The purpose of melting is to be a phase change from solid to liquid, to organize the material for further processing (e.g., for fats, processed cheese) or to recover the molten fraction (i.e., in fat recovery).
Field of Application
The main applications of melting in the food industry are in chocolate molding, the production of processed cheese, the processing of oils and fats and the recovery of animal fat from meat residues.
Techniques, methods and equipment
Proccessing kettles are used for melting. These can be operated either batch-wise or continuously. Heating may be carried out by direct steam injection or indirectly by steam jackets. Processing kettles are available in various sizes and shapes. In continuous processing, scraped surface heat exchangers are applied. Som typical examples of melting processes are described below:
a) Melting in the production of processed cheese
Milled cheese and other ingredients are put into a processing kettle and heated to a temperatur normally not less than 75°C to ensure a complete pasteurisation of the processed cheese. Agitation durig processing is important for a complete emulsification of the processed cheese. The temperatur and duration of the process depends on the type of processed cheese aimed for and the nature of the raw cheese.
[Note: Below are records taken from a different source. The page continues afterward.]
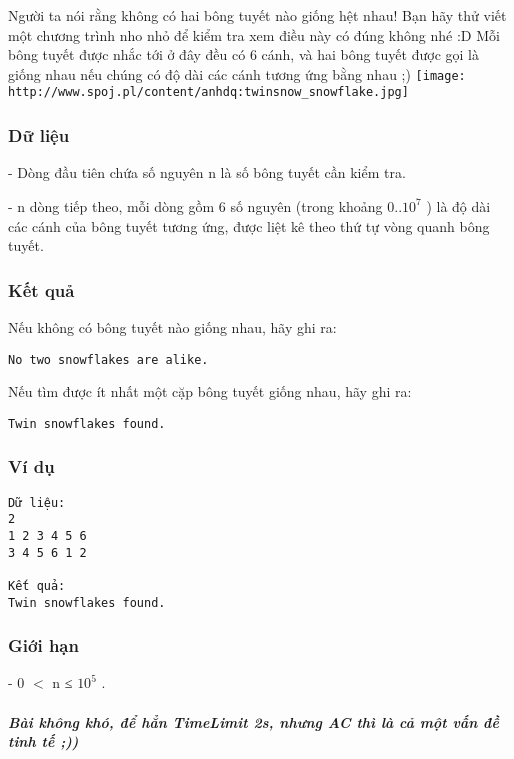 



   Người ta nói rằng không có hai bông tuyết nào giống hệt nhau! Bạn hãy thử viết một chương trình nho nhỏ để kiểm tra xem điều này có đúng không nhé :D Mỗi bông tuyết được nhắc tới ở đây đều có 6 cánh, và hai bông tuyết được gọi là giống nhau nếu chúng có độ dài các cánh tương ứng bằng nhau ;)  
\texttt{[image: http://www.spoj.pl/content/anhdq:twinsnow\_snowflake.jpg]}

\subsubsection{   Dữ liệu  }

   - Dòng đầu tiên chứa số nguyên n là số bông tuyết cần kiểm tra.   


   - n dòng tiếp theo, mỗi dòng gồm 6 số nguyên (trong khoảng 0..$10^{7}$   ) là độ dài các cánh của bông tuyết tương ứng, được liệt kê theo thứ tự vòng quanh bông tuyết.  

\subsubsection{   Kết quả  }

   Nếu không có bông tuyết nào giống nhau, hãy ghi ra:  
\begin{verbatim}
No two snowflakes are alike.\end{verbatim}

   Nếu tìm được ít nhất một cặp bông tuyết giống nhau, hãy ghi ra:  
\begin{verbatim}
Twin snowflakes found.\end{verbatim}

\subsubsection{   Ví dụ  }
\begin{verbatim}
Dữ liệu:
2
1 2 3 4 5 6
3 4 5 6 1 2

Kết quả:
Twin snowflakes found.
\end{verbatim}

\subsubsection{   Giới hạn  }

   - 0 $<$ n ≤ $10^{5}$   .  

\paragraph{\textit{    Bài không khó, để hẳn TimeLimit 2s, nhưng AC thì là cả một vấn đề tinh tế ;))   }}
b) Melting to recover fat from meat residues
To recover fat from meat residues two process methods are used: wet melting or dry melting. In the wet melting process, the raw material is heated in the process kettle by direct steam injection to a temperature of about 90°C. This results in a watery phase and a fat containing phase. The phases are separated by decantation and centrifugation.
In the dry melting process, the raw material is indirectly heated in the processing kettle (a kettle with a steam jacket). All the water which evaporates is removed from the kettle (under vacuum). The liquid phase (molten fat) and dry phase (fat free meat residue) are separated by decantation.